Le 3e principe est délicieusement déculpabilisant : s’autoriser à ne rien faire, et donc à être. C’est parfois difficile parce qu’on a peur du vide et de l’inaction, tout dans notre société de l’immédiateté et du résultat nous en éloigne. Mais ça oblige au lâcher-prise et génère alors la véritable créativité, et un nouveau rapport au temps.

Les deux derniers principes sont transversaux et à garder en tête à chaque décision que l’on prend. Il faut prendre en compte la versatilité puisque toute chose a plusieurs fonctions. Une poule procurera des œufs, de la viande, mais aussi des plume et de l’engrais. Il faut donc savoir utiliser toutes les compétences de nos ressources… comme dans l’entreprise…

Et enfin, pour chaque fonction il faut aussi de la redondance : en multipliant les sources, on évite la rupture, c’est la garantie de la stabilité du système.

Une lame de fond

Cette introduction à la permaculture a été pour moi une véritable découverte : au-delà de la technique pure, que je n’aborderai pas ici et qui constitue un sacré défi pour moi, j’ai surtout retenu une vision, un état d’esprit, une philosophie et une approche systémique de l’agriculture que l’on retrouve dans de multiples autres domaines et secteurs d’activité, comme si tout convergeait vers les mêmes intentions et principes fondamentaux.

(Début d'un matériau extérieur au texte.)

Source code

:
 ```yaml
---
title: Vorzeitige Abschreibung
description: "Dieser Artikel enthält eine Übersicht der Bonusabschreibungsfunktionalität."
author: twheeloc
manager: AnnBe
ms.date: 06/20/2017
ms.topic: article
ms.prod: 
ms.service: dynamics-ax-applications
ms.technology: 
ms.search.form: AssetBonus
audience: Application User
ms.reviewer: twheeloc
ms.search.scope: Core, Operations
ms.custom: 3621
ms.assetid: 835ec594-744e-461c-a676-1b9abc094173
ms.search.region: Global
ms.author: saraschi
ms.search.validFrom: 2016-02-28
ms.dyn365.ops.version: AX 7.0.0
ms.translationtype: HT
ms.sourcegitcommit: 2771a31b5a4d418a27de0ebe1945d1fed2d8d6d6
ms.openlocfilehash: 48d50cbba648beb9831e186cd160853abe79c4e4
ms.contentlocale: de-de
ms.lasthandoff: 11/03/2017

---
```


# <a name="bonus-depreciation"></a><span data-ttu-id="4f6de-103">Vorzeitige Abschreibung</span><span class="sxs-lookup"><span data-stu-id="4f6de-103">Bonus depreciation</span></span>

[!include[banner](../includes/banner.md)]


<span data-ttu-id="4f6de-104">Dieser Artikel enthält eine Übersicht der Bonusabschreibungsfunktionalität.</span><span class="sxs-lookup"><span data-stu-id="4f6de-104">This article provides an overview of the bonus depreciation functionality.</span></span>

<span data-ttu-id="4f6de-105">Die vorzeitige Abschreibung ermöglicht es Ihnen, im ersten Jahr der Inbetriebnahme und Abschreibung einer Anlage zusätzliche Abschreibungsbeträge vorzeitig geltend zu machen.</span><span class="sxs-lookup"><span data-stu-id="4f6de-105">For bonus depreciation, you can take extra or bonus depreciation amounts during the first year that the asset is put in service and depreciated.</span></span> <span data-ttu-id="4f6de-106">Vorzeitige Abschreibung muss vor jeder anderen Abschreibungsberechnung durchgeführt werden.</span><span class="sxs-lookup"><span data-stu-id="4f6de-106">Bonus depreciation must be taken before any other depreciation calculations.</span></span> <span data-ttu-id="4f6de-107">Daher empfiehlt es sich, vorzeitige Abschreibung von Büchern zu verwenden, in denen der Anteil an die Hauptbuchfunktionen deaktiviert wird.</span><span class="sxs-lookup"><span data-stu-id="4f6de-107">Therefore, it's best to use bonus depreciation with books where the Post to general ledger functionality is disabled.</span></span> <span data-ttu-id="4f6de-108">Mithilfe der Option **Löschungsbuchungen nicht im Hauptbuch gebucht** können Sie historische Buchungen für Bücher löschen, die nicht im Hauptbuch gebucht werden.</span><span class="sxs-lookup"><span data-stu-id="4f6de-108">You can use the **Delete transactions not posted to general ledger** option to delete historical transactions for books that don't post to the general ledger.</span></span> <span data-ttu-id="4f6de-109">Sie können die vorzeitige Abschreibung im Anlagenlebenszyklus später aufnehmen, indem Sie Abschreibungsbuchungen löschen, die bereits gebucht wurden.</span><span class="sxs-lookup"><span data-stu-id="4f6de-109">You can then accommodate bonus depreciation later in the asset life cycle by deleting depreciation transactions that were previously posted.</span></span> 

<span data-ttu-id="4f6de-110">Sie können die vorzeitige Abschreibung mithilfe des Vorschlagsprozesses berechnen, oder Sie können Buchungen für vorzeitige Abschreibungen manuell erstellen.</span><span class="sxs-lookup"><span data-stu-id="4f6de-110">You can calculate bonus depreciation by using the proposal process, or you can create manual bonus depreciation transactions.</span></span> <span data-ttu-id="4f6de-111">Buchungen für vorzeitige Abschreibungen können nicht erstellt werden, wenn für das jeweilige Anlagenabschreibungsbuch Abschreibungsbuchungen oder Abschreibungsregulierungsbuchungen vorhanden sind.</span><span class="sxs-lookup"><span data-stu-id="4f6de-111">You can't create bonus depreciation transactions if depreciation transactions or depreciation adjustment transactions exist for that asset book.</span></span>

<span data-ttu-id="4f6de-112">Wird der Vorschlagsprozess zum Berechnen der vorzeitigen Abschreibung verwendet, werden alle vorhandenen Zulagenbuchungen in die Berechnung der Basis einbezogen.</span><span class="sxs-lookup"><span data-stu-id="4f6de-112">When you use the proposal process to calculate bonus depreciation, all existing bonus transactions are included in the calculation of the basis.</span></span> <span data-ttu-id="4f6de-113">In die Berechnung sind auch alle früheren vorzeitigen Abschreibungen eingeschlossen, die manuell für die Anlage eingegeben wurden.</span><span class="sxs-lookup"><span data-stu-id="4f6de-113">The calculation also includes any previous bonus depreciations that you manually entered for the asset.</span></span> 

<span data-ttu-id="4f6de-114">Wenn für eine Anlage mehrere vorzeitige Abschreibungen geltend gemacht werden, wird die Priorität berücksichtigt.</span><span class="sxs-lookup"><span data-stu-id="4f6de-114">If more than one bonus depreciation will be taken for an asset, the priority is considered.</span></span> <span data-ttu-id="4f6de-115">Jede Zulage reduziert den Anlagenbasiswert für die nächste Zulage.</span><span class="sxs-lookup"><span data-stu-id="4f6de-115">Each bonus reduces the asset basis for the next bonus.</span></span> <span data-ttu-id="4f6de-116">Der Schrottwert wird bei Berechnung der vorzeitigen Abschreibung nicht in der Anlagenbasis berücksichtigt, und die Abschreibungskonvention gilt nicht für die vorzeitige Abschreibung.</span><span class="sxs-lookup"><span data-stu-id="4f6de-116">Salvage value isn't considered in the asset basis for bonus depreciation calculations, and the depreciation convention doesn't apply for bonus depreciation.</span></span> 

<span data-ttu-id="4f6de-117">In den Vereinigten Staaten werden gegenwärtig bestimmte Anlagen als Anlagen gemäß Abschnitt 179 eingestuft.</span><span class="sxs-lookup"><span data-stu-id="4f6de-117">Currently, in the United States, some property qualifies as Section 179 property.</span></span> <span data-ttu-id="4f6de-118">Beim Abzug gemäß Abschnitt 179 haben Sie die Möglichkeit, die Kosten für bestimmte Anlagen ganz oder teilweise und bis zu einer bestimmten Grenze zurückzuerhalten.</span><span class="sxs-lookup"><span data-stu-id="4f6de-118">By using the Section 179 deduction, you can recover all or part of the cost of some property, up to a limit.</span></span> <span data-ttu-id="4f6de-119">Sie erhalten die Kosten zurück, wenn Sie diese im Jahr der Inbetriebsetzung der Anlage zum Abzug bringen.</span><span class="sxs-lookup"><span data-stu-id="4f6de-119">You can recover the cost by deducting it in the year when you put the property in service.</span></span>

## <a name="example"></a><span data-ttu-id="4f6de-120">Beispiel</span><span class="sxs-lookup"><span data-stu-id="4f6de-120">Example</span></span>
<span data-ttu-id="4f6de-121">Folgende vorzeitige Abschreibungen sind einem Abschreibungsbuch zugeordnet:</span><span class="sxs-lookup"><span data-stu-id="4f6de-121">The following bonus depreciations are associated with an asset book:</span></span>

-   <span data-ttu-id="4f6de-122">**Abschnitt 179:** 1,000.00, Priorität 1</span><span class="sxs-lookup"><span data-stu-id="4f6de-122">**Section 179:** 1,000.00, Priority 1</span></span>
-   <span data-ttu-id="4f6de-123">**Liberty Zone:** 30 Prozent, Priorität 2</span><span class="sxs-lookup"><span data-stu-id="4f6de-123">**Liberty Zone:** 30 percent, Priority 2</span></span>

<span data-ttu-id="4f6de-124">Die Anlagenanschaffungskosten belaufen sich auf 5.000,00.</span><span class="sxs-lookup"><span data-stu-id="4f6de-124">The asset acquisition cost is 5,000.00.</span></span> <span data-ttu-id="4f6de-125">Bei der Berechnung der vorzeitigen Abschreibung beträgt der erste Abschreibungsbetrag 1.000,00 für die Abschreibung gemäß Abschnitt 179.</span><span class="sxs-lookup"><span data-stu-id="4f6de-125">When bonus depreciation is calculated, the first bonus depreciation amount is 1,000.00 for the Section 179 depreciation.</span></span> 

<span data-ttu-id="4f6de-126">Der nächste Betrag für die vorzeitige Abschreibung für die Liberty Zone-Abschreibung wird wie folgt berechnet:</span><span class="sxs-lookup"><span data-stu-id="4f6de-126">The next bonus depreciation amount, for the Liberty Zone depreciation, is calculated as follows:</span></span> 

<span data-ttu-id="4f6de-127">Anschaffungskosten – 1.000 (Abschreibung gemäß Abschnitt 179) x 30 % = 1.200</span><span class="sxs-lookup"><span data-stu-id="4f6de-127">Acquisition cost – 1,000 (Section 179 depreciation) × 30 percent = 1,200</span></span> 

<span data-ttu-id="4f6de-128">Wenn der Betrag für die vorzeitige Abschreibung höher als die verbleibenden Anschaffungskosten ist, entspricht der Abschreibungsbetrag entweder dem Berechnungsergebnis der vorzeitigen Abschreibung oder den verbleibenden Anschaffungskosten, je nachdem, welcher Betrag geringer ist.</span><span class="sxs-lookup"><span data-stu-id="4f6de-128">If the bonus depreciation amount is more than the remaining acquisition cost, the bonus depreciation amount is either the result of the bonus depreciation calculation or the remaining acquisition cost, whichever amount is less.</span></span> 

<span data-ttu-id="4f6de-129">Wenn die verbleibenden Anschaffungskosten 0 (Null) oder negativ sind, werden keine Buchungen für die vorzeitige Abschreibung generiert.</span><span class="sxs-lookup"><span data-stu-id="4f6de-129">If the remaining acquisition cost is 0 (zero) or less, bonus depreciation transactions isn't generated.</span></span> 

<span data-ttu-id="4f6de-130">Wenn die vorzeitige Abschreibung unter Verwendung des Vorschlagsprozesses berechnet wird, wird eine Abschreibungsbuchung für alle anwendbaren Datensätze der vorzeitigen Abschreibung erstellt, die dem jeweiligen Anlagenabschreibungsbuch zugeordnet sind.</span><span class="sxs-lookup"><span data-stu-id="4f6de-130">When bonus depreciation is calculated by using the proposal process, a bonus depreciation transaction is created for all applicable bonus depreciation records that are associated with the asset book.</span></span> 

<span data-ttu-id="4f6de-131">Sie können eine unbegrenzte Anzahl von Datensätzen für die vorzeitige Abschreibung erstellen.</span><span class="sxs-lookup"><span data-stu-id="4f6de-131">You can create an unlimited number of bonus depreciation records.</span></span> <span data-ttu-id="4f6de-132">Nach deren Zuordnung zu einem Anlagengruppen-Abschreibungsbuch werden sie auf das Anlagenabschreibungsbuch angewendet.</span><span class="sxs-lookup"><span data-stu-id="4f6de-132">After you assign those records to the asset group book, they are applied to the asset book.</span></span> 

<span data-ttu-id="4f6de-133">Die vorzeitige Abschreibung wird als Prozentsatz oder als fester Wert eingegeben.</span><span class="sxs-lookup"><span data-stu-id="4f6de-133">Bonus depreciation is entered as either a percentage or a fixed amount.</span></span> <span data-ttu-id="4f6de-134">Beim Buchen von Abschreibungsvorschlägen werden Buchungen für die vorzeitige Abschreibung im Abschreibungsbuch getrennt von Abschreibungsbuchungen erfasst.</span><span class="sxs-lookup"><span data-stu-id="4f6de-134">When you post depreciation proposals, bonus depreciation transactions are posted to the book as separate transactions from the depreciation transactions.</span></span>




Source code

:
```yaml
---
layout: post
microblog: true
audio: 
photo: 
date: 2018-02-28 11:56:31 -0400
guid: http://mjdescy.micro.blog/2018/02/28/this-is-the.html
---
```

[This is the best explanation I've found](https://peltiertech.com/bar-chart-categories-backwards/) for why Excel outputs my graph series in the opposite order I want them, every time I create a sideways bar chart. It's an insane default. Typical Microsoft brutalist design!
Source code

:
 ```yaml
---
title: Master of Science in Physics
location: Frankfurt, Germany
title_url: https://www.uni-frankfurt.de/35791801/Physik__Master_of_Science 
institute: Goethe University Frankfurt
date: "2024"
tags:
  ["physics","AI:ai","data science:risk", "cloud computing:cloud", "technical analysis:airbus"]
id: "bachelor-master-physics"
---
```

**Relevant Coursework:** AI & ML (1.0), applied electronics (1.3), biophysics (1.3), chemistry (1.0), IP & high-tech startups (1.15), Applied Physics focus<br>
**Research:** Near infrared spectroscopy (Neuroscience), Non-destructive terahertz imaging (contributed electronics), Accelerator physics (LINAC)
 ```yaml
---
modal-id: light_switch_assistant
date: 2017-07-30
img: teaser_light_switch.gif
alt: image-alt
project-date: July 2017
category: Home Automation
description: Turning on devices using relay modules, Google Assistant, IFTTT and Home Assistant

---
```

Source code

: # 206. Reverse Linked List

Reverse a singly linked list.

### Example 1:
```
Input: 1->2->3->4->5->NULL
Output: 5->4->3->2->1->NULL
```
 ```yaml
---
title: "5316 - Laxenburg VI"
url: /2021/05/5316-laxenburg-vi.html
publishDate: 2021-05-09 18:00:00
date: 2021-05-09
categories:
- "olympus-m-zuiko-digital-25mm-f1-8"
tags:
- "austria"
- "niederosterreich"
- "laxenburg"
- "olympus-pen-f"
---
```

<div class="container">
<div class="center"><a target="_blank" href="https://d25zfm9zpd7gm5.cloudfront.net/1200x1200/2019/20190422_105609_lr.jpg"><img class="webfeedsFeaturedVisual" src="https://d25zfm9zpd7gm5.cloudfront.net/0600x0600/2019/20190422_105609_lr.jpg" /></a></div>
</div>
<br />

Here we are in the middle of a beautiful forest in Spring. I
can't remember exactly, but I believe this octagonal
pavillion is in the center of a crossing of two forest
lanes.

Ce que j’observe en matière de management, de bonheur au travail avec l’entreprise libérée, mais aussi de santé avec la médecine intégrative qui associe allopathie et médecines alternatives dans le but d’atteindre la guérison, est également porté ici par les principes de respect de la vie, des aptitudes, de l’importance de chaque élément,mais aussi d’entraide, d’accompagnement et d’encouragement des interactions.

Le système a basculé, définitivement, pour passer de la verticalité et des silos à la TRANSversalité et au COllaboratif. Nous sommes bien face à une tendance lourde non plus en présence de signaux faibles, ou alors ils sont répartis comme dans une galaxie de scintillements qui dessinent, lorsqu’on les observe dans leur ensemble, le chemin à suivre pour préserver la Terre et l’humanité.